Getting help from professionals

Some people prefer to take over their parent’s finances without help from professionals. You can look online for your state’s power of attorney form. If your parent’s financial situation is straightforward, you should be able to fill out the form yourself. If you have questions or there are special circumstances, you and your parent should meet with an elder law attorney, who can recommend options.

“Attorneys may customize the form one way or the other,” Tinkler says. “[If] you want someone to have the ability to do everything – except for anything related to estate planning – or you want them to do everything except for real estate transactions – because there’s a real estate agent you like to work with – that would be a limited power of attorney.”

You and your parent may also benefit from seeing a financial advisor.

“Some people are thinking, ‘Oh, that’s for really rich people,’ but it doesn’t necessarily have to be,” Tinkler says. “The financial advisor that most elder law attorneys work with is Krause Financial Services – all they do is elder law. We work with them, and it doesn’t cost the client anything. It really doesn’t hurt for them to review your documents and see what you qualify for, how they can save you money.”

A financial advisor or elder law attorney may provide a checklist, similar to one from the Alzheimer’s Association, to help you help your parent identify all of their accounts.

“Find out as much about your parent’s assets as soon as possible,” Tinkler says. “Communicate with them. Watch out for any mailings or online information, because there could be things out there from years ago that you’re not that familiar with.”

How to pay your parent’s bills

When you eventually become power of attorney for your parent, you should be able to pay bills on their behalf, using their funds. You may or may not need to have your name added to your parent’s accounts to do this, depending on your state and your parent’s financial institution.

“If you are a power of attorney, then sometimes you can contact the bank [to pay bills for a parent without having your name on the bank account],” Tinkler says. “[But] the easiest way would be to add the name to the bank account.”

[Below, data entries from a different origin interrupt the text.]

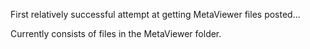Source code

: First relatively successful attempt at getting MetaViewer files posted...

Currently consists of files in the MetaViewer folder.
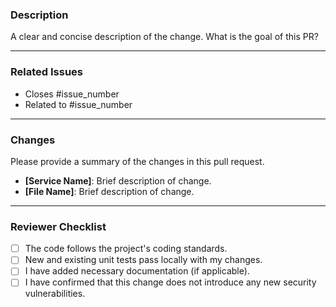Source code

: ### Description

A clear and concise description of the change. What is the goal of this PR?

---
### Related Issues

- Closes #issue_number
- Related to #issue_number

---
### Changes

Please provide a summary of the changes in this pull request.

- **[Service Name]**: Brief description of change.
- **[File Name]**: Brief description of change.

---
### Reviewer Checklist

- [ ] The code follows the project's coding standards.
- [ ] New and existing unit tests pass locally with my changes.
- [ ] I have added necessary documentation (if applicable).
- [ ] I have confirmed that this change does not introduce any new security vulnerabilities.
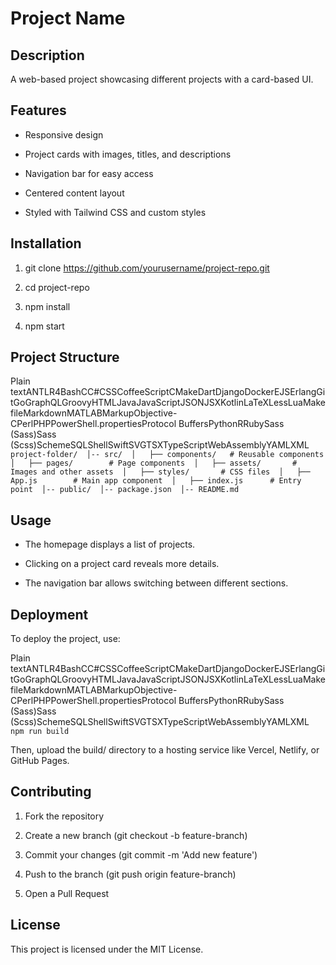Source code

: Project Name
============

Description
-----------

A web-based project showcasing different projects with a card-based UI.

Features
--------

*   Responsive design
    
*   Project cards with images, titles, and descriptions
    
*   Navigation bar for easy access
    
*   Centered content layout
    
*   Styled with Tailwind CSS and custom styles
    

Installation
------------

1.  git clone https://github.com/yourusername/project-repo.git
    
2.  cd project-repo
    
3.  npm install
    
4.  npm start
    

Project Structure
-----------------

Plain textANTLR4BashCC#CSSCoffeeScriptCMakeDartDjangoDockerEJSErlangGitGoGraphQLGroovyHTMLJavaJavaScriptJSONJSXKotlinLaTeXLessLuaMakefileMarkdownMATLABMarkupObjective-CPerlPHPPowerShell.propertiesProtocol BuffersPythonRRubySass (Sass)Sass (Scss)SchemeSQLShellSwiftSVGTSXTypeScriptWebAssemblyYAMLXML`   project-folder/  │-- src/  │   ├── components/   # Reusable components  │   ├── pages/        # Page components  │   ├── assets/       # Images and other assets  │   ├── styles/       # CSS files  │   ├── App.js        # Main app component  │   ├── index.js      # Entry point  │-- public/  │-- package.json  │-- README.md   `

Usage
-----

*   The homepage displays a list of projects.
    
*   Clicking on a project card reveals more details.
    
*   The navigation bar allows switching between different sections.
    

Deployment
----------

To deploy the project, use:

Plain textANTLR4BashCC#CSSCoffeeScriptCMakeDartDjangoDockerEJSErlangGitGoGraphQLGroovyHTMLJavaJavaScriptJSONJSXKotlinLaTeXLessLuaMakefileMarkdownMATLABMarkupObjective-CPerlPHPPowerShell.propertiesProtocol BuffersPythonRRubySass (Sass)Sass (Scss)SchemeSQLShellSwiftSVGTSXTypeScriptWebAssemblyYAMLXML`   npm run build   `

Then, upload the build/ directory to a hosting service like Vercel, Netlify, or GitHub Pages.

Contributing
------------

1.  Fork the repository
    
2.  Create a new branch (git checkout -b feature-branch)
    
3.  Commit your changes (git commit -m 'Add new feature')
    
4.  Push to the branch (git push origin feature-branch)
    
5.  Open a Pull Request
    

License
-------

This project is licensed under the MIT License.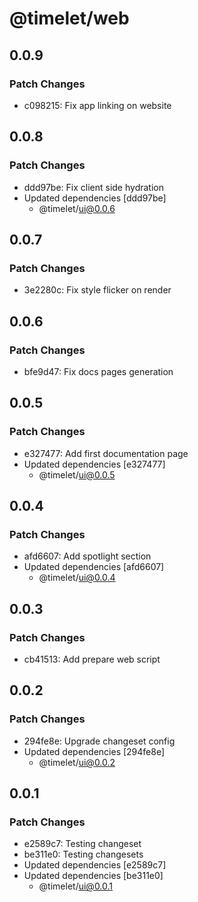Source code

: # @timelet/web

## 0.0.9

### Patch Changes

- c098215: Fix app linking on website

## 0.0.8

### Patch Changes

- ddd97be: Fix client side hydration
- Updated dependencies [ddd97be]
  - @timelet/ui@0.0.6

## 0.0.7

### Patch Changes

- 3e2280c: Fix style flicker on render

## 0.0.6

### Patch Changes

- bfe9d47: Fix docs pages generation

## 0.0.5

### Patch Changes

- e327477: Add first documentation page
- Updated dependencies [e327477]
  - @timelet/ui@0.0.5

## 0.0.4

### Patch Changes

- afd6607: Add spotlight section
- Updated dependencies [afd6607]
  - @timelet/ui@0.0.4

## 0.0.3

### Patch Changes

- cb41513: Add prepare web script

## 0.0.2

### Patch Changes

- 294fe8e: Upgrade changeset config
- Updated dependencies [294fe8e]
  - @timelet/ui@0.0.2

## 0.0.1

### Patch Changes

- e2589c7: Testing changeset
- be311e0: Testing changesets
- Updated dependencies [e2589c7]
- Updated dependencies [be311e0]
  - @timelet/ui@0.0.1
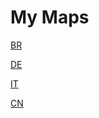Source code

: # My Maps

[BR](./sliderBRdark.html)

[DE](./sliderDEdark.html)

[IT](./sliderITdark.html)

[CN](./sliderCNdark.html)
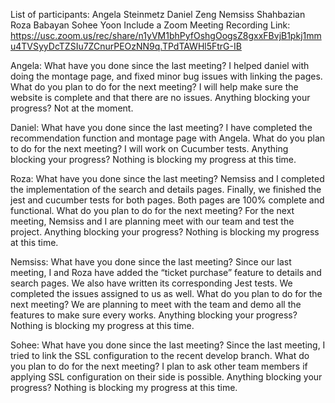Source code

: List of participants: 
Angela Steinmetz 
Daniel Zeng 
Nemsiss Shahbazian
Roza Babayan 
Sohee Yoon 
Include a Zoom Meeting Recording Link: 
https://usc.zoom.us/rec/share/n1yVM1bhPyfOshgOogsZ8gxxFBvjB1pkj1mmu4TVSyyDcTZSIu7ZCnurPEOzNN9q.TPdTAWHl5FtrG-IB

Angela: 
What have you done since the last meeting?
I helped daniel with doing the montage page, and fixed minor bug issues with linking the pages.
What do you plan to do for the next meeting? 
I will help make sure the website is complete and that there are no issues.
Anything blocking your progress? Not at the moment.


Daniel: 
What have you done since the last meeting? 
I have completed the recommendation function and montage page with Angela.
What do you plan to do for the next meeting? 
I will work on Cucumber tests.
Anything blocking your progress? 
Nothing is blocking my progress at this time.


Roza:
What have you done since the last meeting? 
Nemsiss and I completed the implementation of the search and details pages. Finally, we finished the jest and cucumber tests for both pages. Both pages are 100% complete and functional.
What do you plan to do for the next meeting? 
For the next meeting, Nemsiss and I are planning meet with our team and test the project.
Anything blocking your progress? Nothing is blocking my progress at this time.


Nemsiss:
 What have you done since the last meeting?
Since our last meeting, I and Roza have added the “ticket purchase” feature to details and search pages. We also have written its corresponding Jest tests. We completed the issues assigned to us as well.
What do you plan to do for the next meeting?
We are planning to meet with the team and demo all the features to make sure every works.
Anything blocking your progress? Nothing is blocking my progress at this time.


Sohee: 
What have you done since the last meeting? 
Since the last meeting, I tried to link the SSL configuration to the recent develop branch. 
What do you plan to do for the next meeting? 
I plan to ask other team members if applying SSL configuration on their side is possible.
Anything blocking your progress? 
Nothing is blocking my progress at this time.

Some people are hesitant to add their names to a parent’s bank account, in case that would keep the parent from qualifying for Medicaid. While rules may vary by state, your parent shouldn’t be penalized for simply adding you to their account.

“I have not experienced the case where a child adds their name to an account and then Medicaid would then look at the child’s assets,” Tinkler says.

However, if you contribute your own funds to your parent’s account – especially cash that can’t be accounted for – that may affect their ability to qualify for Medicaid. To protect your parent’s potential Medicaid eligibility, keep your money separate.

Author Bio

Lisa Fields is a passionate healthcare writer and advocate for better senior care in America. This article has been reviewed by TJ Falohun, co-founder and CEO of Olera. He is a trained biomedical engineer and writes about the cost of healthcare in America for seniors.

Talk to an advisor

Avatar

Need help caring for an elder loved one? We've got you covered.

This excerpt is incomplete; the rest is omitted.